# Green Shirmp!!



## Kuec (Oct 21, 2010)

So i have green shrimp...and now they're turning red....
WHY?!
haven't fed them anything but shirakura pellets...so yeah
just general question


----------



## effox (Apr 21, 2010)

Usually it's attributed to diet, so that's really weird man. I've never had that happen to me before with any of my shrimp.

Let's see what others can come up with.


----------



## Kuec (Oct 21, 2010)

i just realized i wrote shirmp...hahah 

i heard if they eat other pellets/food they stay green...could be wrong


----------



## Tn23 (Apr 21, 2010)

The shirakura wouldn't make them change colors.... perhaps your just looking at your cherries and you thought that 1 green shrimp morphed colors or something


----------



## Kuec (Oct 21, 2010)

no i know the difference -_-

guess no one knows why they are red....


----------



## Tn23 (Apr 21, 2010)

They mated with your red shrimp


----------



## Kuec (Oct 21, 2010)

does someone ACTUALLY have a reasonable explanation......other than they "mated with my red shrimp"


----------



## jkam (Apr 21, 2010)

maybe they were originally red shrimp but they were dyed when you purchased them?


----------



## Morainy (Apr 21, 2010)

What species of shrimp do you have? Here is an article about dark green shrimp with photos. Notice that in the photos, young green shrimp are red.
Dark Green Shrimp .:. Caridina sp. "Dark Green" .:. Freshwater Aquarium Shrimp Species Information Page


----------



## curtisonrad19 (Oct 31, 2010)

There are two types of green shrimp. 
The dark green (cant find the sp. name -.-) 
and the normal green- Caridina babaulti sp. "Green"
Basicly, the normal green shrimp sometimes change color during their life time (often to red/brownish shades)
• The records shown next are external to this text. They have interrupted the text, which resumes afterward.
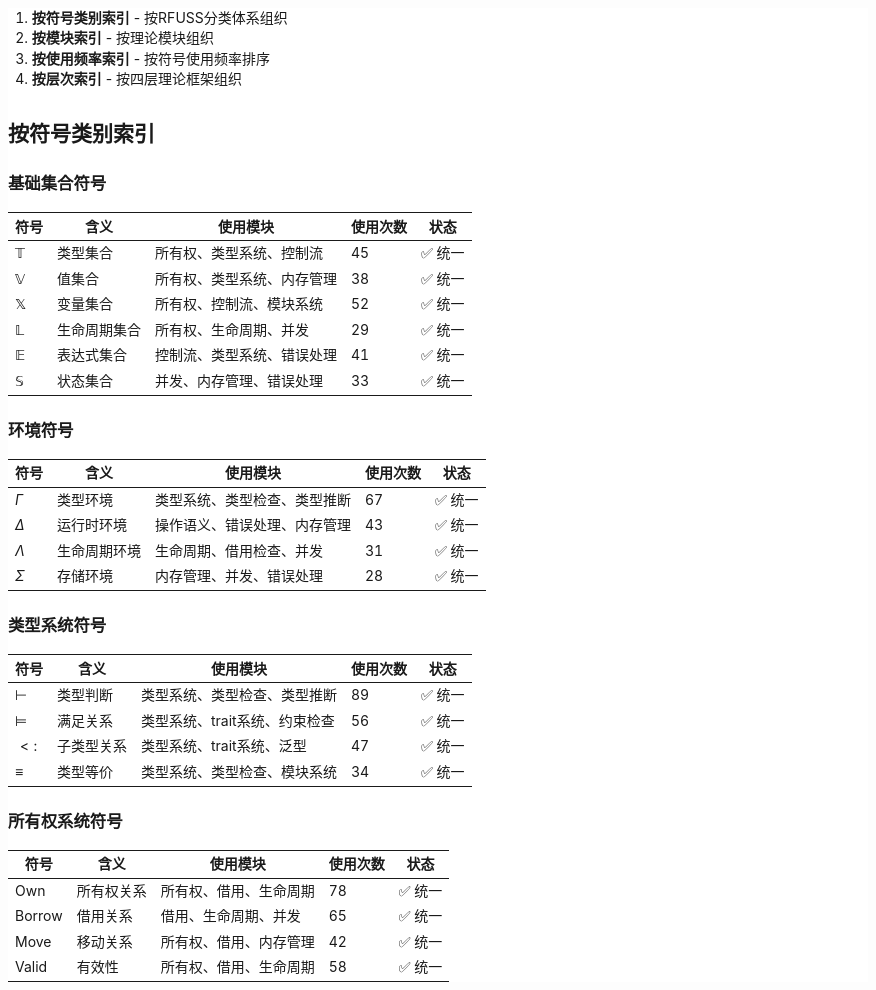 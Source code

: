 1. **按符号类别索引** - 按RFUSS分类体系组织
2. **按模块索引** - 按理论模块组织
3. **按使用频率索引** - 按符号使用频率排序
4. **按层次索引** - 按四层理论框架组织

## 按符号类别索引

### 基础集合符号

| 符号 | 含义 | 使用模块 | 使用次数 | 状态 |
|------|------|----------|----------|------|
| $\mathbb{T}$ | 类型集合 | 所有权、类型系统、控制流 | 45 | ✅ 统一 |
| $\mathbb{V}$ | 值集合 | 所有权、类型系统、内存管理 | 38 | ✅ 统一 |
| $\mathbb{X}$ | 变量集合 | 所有权、控制流、模块系统 | 52 | ✅ 统一 |
| $\mathbb{L}$ | 生命周期集合 | 所有权、生命周期、并发 | 29 | ✅ 统一 |
| $\mathbb{E}$ | 表达式集合 | 控制流、类型系统、错误处理 | 41 | ✅ 统一 |
| $\mathbb{S}$ | 状态集合 | 并发、内存管理、错误处理 | 33 | ✅ 统一 |

### 环境符号

| 符号 | 含义 | 使用模块 | 使用次数 | 状态 |
|------|------|----------|----------|------|
| $\Gamma$ | 类型环境 | 类型系统、类型检查、类型推断 | 67 | ✅ 统一 |
| $\Delta$ | 运行时环境 | 操作语义、错误处理、内存管理 | 43 | ✅ 统一 |
| $\Lambda$ | 生命周期环境 | 生命周期、借用检查、并发 | 31 | ✅ 统一 |
| $\Sigma$ | 存储环境 | 内存管理、并发、错误处理 | 28 | ✅ 统一 |

### 类型系统符号

| 符号 | 含义 | 使用模块 | 使用次数 | 状态 |
|------|------|----------|----------|------|
| $\vdash$ | 类型判断 | 类型系统、类型检查、类型推断 | 89 | ✅ 统一 |
| $\models$ | 满足关系 | 类型系统、trait系统、约束检查 | 56 | ✅ 统一 |
| $<:$ | 子类型关系 | 类型系统、trait系统、泛型 | 47 | ✅ 统一 |
| $\equiv$ | 类型等价 | 类型系统、类型检查、模块系统 | 34 | ✅ 统一 |

### 所有权系统符号

| 符号 | 含义 | 使用模块 | 使用次数 | 状态 |
|------|------|----------|----------|------|
| $\text{Own}$ | 所有权关系 | 所有权、借用、生命周期 | 78 | ✅ 统一 |
| $\text{Borrow}$ | 借用关系 | 借用、生命周期、并发 | 65 | ✅ 统一 |
| $\text{Move}$ | 移动关系 | 所有权、借用、内存管理 | 42 | ✅ 统一 |
| $\text{Valid}$ | 有效性 | 所有权、借用、生命周期 | 58 | ✅ 统一 |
The dark green, stays green. The shrimplets also grow much faster.


----------



## gwcana (Apr 22, 2010)

I met someone once with red cherry shrimp which changed colours/shades depending on the tanks he had them....some become really red others really brown, few clearish, others greenish....

Was it a tank of only green shrimp...if so maybe they weren't true green ones.

If it was a tank of mix then unless you count them to see that there are now more red shrimp than green....maybe the green ones died out. They might have died and changed into red or desolved through the day without notice.


----------



## Kuec (Oct 21, 2010)

Beleive it or not...but this WAS my green shrimp  LOL










I think this is the normal green shrimp :S....got it at Aprils store haha


----------



## O.C.D Fishies (Apr 21, 2010)

I have the same ones from April, I have one that is a brown and sometimes it goes a deep dark blue. My light green ones also change to red some times. 
I have seen a website that shows all the different colors they can change but am not able to find it, when I do I will post it for you.


----------



## Tn23 (Apr 21, 2010)

that picture you posted looks like a normal cherry shrimp.


----------



## tang daddy (Apr 21, 2010)

Tn23 said:


> that picture you posted looks like a normal cherry shrimp.


Agreed it does!!


----------



## gwcana (Apr 22, 2010)

found this at Dark Green Shrimp .:. Caridina sp. "Dark Green" .:. Freshwater Aquarium Shrimp Species Information Page
"The Dark Green Shrimp does not change color whatsoever, unlike the "babaulti" species which is known to change color. If you wonder whether or not you have the Dark Green Shrimp then you most likely do not have this particular species. It is such an intense dark green that it is unmistakeable. "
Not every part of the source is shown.